The second figure (5%-9%) is where the research tells us people end up if nothing is done in the application phase.  This is typically between unconscious incompetence and conscious incompetence.  This typically happens with 4 – 5 months.  This is a startling figure and perhaps explains why many people in business have a cynical view of the value of training.  It seems they are right.  Without specific application strategies, companies are wasting between 91 and 95 cents of every dollar they spend on training.

Practice and Feedback

It is commonly understood that people develop skills through one primary mechanism, practice and feedback.  Conventional training tends to be squeezed for time and it is inevitably the practice sessions that are sacrificed.  Too much content and not enough practice creates uncertainty in application, through issues of confidence and competence.  If a person cannot, through practice, feedback and practice again, achieve a point of competence (“I have practiced this to the point where I feel competent to do it in the workplace”), they have no confidence in applying skills.  The implications of this are that many people (over 75% in one study) actually avoid applying skills trained because they have no confidence that they will be effective.  Those organisations that use coaching as a development tool do not seem to face these issues.

Near and Far Learning

Noted behavioural scientists, Detterman and Steinberg, published a book in 1996 entitled Transfer on Trial.  The book focused on the issue of learning transfer (the measurable transfer of learning and skills from classroom to workplace).  Their research had concluded that 86% of training did not transfer effectively.  There were a variety of reasons for this – measurement, support, feedback (all key components of coaching).  They also spoke about the difference between near and far learning as a critical issue.

Far learning means completing exercises which are broad, generic and explore our understanding of principles.  Detterman and Steinberg’s research concluded that people found it difficult to relate broad principles to specific work situations – and as a result did not apply skills effectively.

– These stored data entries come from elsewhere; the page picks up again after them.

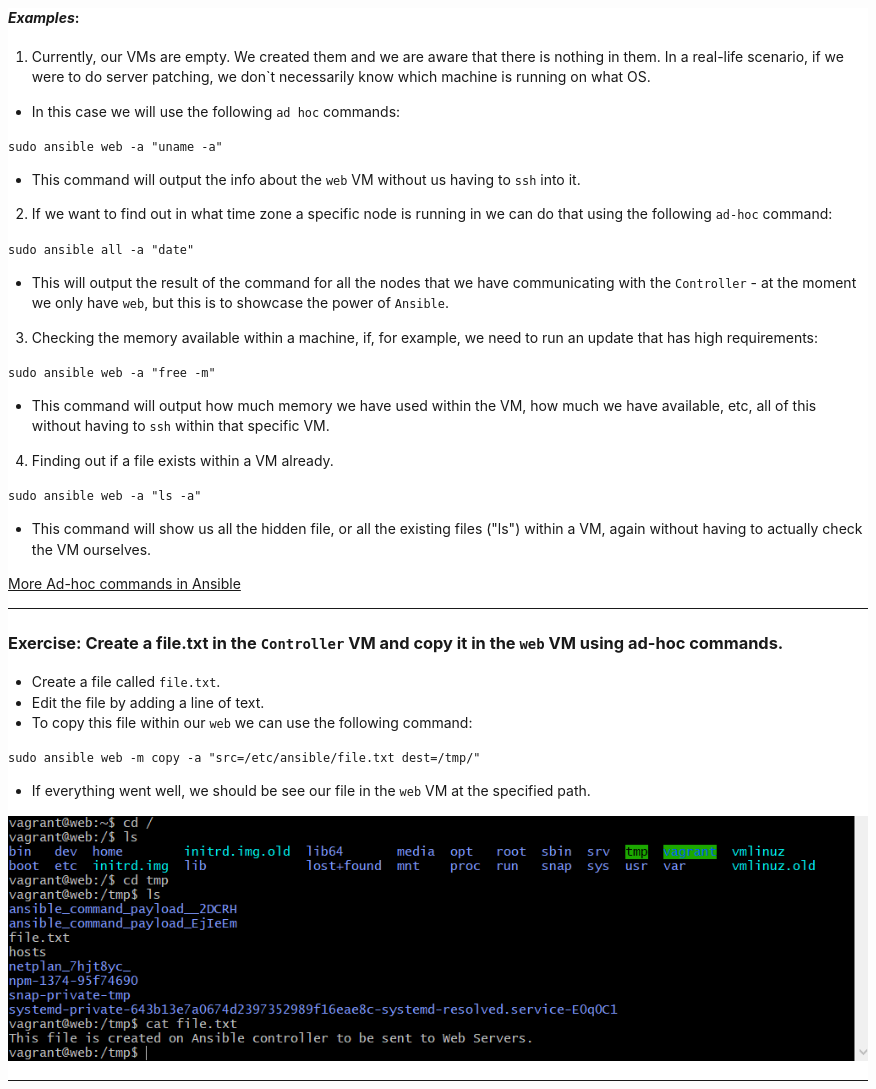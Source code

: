 #### ***Examples***: 

1.  Currently, our VMs are empty. We created them and we are aware that there is nothing in them. In a real-life scenario, if we were to do server patching, we don`t necessarily know which machine is running on what OS.
-  In this case we will use the following `ad hoc` commands:
```
sudo ansible web -a "uname -a"
```
- This command will output the info about the `web` VM without us having to `ssh` into it. 

2. If we want to find out in what time zone a specific node is running in we can do that using the following `ad-hoc` command:
```
sudo ansible all -a "date" 

```
- This will output the result of the command for all the nodes that we have communicating with the `Controller` -  at the moment we only have `web`, but this is to showcase the power of `Ansible`.

3. Checking the memory available within a machine, if, for example, we need to run an update that has high requirements:
```
sudo ansible web -a "free -m"
```
- This command will output how much memory we have used within the VM, how much we have available, etc, all of this without having to `ssh` within that specific VM.

4. Finding out if a file exists within a VM already. 
```
sudo ansible web -a "ls -a"
```
- This command will show us all the hidden file, or all the existing files ("ls") within a VM, again without having to actually check the VM ourselves. 

[More Ad-hoc commands in Ansible](https://docs.ansible.com/ansible/latest/command_guide/intro_adhoc.html)

---

### Exercise: Create a file.txt in the `Controller` VM and copy it in the `web` VM using ad-hoc commands.
- Create a file called `file.txt`.
- Edit the file by adding a line of text.
- To copy this file within our `web` we can use the following command:
```
sudo ansible web -m copy -a "src=/etc/ansible/file.txt dest=/tmp/"
```
- If everything went well, we should be see our file in the `web` VM at the specified path.

![](pictures/exercise.PNG)

---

Near learning produces significantly better results.  Near learning is practicing the specific skills needed, through customised and intelligently constructed exercises, so that the individual is practicing exactly what they are being asked to do in the workplace.  Coaching is the ultimate example of near learning – it says to the individual, “We are going to practice this until you feel you are doing it effectively and then evaluate as you do it live”.  As a result it is significantly more effective in ensuring learning transfer.

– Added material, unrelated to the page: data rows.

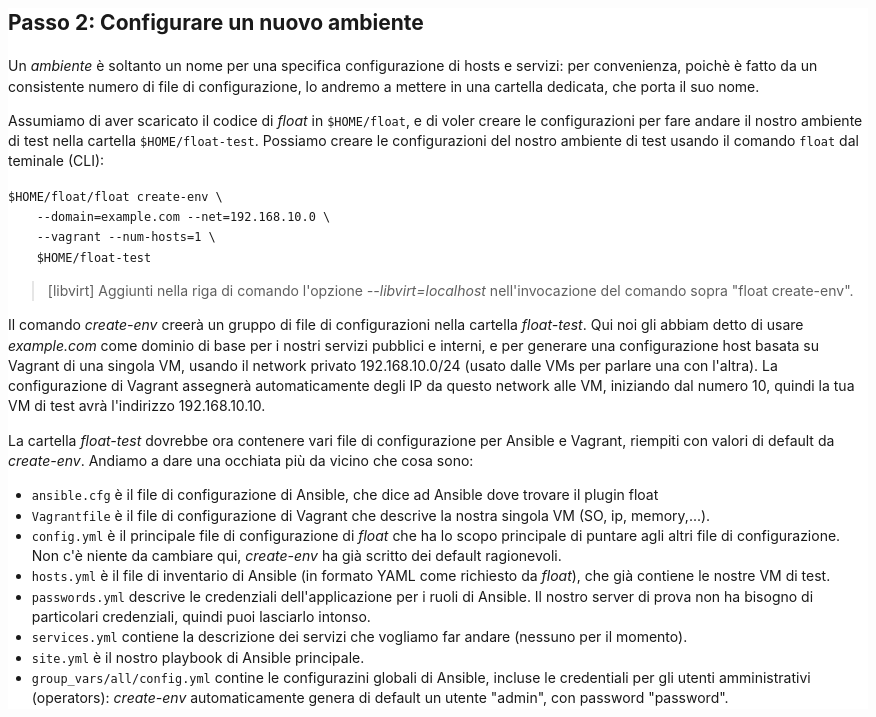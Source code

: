 ## Passo 2: Configurare un nuovo ambiente

Un *ambiente* è soltanto un nome per una specifica configurazione di
hosts e servizi: per convenienza, poichè è fatto da un consistente
numero di file di configurazione, lo andremo a mettere in una cartella
dedicata, che porta il suo nome.

Assumiamo di aver scaricato il codice di *float* in `$HOME/float`, e
di voler creare le configurazioni per fare andare il nostro ambiente
di test nella cartella `$HOME/float-test`. Possiamo creare le
configurazioni del nostro ambiente di test usando il comando `float`
dal teminale (CLI):

```shell
$HOME/float/float create-env \
    --domain=example.com --net=192.168.10.0 \
    --vagrant --num-hosts=1 \
    $HOME/float-test
```

> \[libvirt\] Aggiunti nella riga di comando l'opzione 
> *--libvirt=localhost* 
> nell'invocazione del comando sopra "float create-env".

Il comando *create-env* creerà un gruppo di file di configurazioni
nella cartella *float-test*. Qui noi gli abbiam detto di usare
*example.com* come dominio di base per i nostri servizi pubblici e
interni, e per generare una configurazione host basata su Vagrant di
una singola VM, usando il network privato 192.168.10.0/24 (usato dalle
VMs per parlare una con l'altra). La configurazione di Vagrant
assegnerà automaticamente degli IP da questo network alle VM,
iniziando dal numero 10, quindi la tua VM di test avrà l'indirizzo
192.168.10.10.

La cartella *float-test* dovrebbe ora contenere vari file di
configurazione per Ansible e Vagrant, riempiti con valori di default
da *create-env*. Andiamo a dare una occhiata più da vicino che cosa
sono:

* `ansible.cfg` è il file di configurazione di Ansible, che dice ad Ansible
 dove trovare il plugin float
* `Vagrantfile` è il file di configurazione di Vagrant che descrive la
  nostra singola VM (SO, ip, memory,...).
* `config.yml` è il principale file di configurazione di *float* che
  ha lo scopo principale di puntare agli altri file di
  configurazione. Non c'è niente da cambiare qui, *create-env* ha già
  scritto dei default ragionevoli.
* `hosts.yml` è il file di inventario di Ansible (in formato YAML come
  richiesto da *float*), che già contiene le nostre VM di test.
* `passwords.yml` descrive le credenziali dell'applicazione per i
  ruoli di Ansible. Il nostro server di prova non ha bisogno di
  particolari credenziali, quindi puoi lasciarlo intonso.
* `services.yml` contiene la descrizione dei servizi che vogliamo far
  andare (nessuno per il momento).
* `site.yml` è il nostro playbook di Ansible principale.
* `group_vars/all/config.yml` contine le configurazini globali di Ansible,
  incluse le credentiali per gli utenti amministrativi (operators):
  *create-env* automaticamente genera di default un utente "admin", con
  password "password".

Performance Management and Coaching

Performance management practices (appraisal, review, goal setting, etc) all become uncomfortable, bureaucratic exercises if those responsible cannot add value and direction through coaching.  If neither party feels value is being added by the other, then both parties view the process as lacking in worth and tend to avoid it.

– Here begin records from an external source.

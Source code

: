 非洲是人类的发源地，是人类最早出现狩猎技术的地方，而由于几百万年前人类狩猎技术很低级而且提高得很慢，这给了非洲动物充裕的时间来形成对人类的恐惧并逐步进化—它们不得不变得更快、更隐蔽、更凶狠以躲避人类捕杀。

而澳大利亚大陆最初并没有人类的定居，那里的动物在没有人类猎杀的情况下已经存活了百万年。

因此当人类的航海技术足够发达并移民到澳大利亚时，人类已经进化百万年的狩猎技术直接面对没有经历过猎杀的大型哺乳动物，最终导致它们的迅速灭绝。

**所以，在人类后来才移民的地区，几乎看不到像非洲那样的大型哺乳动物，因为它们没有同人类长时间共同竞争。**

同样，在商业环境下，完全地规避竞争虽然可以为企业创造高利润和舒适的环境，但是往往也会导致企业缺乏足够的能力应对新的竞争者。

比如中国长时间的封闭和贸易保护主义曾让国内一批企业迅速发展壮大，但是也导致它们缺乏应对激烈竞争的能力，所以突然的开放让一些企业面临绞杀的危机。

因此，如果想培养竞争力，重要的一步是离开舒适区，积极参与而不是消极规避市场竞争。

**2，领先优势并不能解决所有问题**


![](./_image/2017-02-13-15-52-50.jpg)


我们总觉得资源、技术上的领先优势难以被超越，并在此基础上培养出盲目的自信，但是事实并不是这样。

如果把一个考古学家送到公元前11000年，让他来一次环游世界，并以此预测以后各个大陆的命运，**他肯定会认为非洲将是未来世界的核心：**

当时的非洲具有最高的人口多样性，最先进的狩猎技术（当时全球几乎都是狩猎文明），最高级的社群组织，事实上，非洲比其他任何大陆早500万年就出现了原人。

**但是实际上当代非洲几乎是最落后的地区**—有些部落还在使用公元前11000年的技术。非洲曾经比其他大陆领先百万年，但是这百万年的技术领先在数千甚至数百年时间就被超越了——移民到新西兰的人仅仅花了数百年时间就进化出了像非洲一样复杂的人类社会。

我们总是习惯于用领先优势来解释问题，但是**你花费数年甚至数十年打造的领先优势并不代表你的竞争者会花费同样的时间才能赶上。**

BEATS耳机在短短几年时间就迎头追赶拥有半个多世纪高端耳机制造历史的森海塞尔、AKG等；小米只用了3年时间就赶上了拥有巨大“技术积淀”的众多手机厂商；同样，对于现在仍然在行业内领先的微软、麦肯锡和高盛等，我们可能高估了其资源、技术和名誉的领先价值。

This also is reflected in a more serious deficiency that is commonly observed in management practice.  If a manager cannot rectify a performance deficiency they seem to imply that this is not their responsibility but solely that of the individual.

These situations end up with a management style of “I point out your weaknesses and you have to fix them”.  If one considers the fact that research tells us that the main reason people leave jobs is dissatisfaction with the way in which they are managed (Institute of Directors, UK survey, 2001), then managers’ inability to coach and develop may be having a much more serious impact.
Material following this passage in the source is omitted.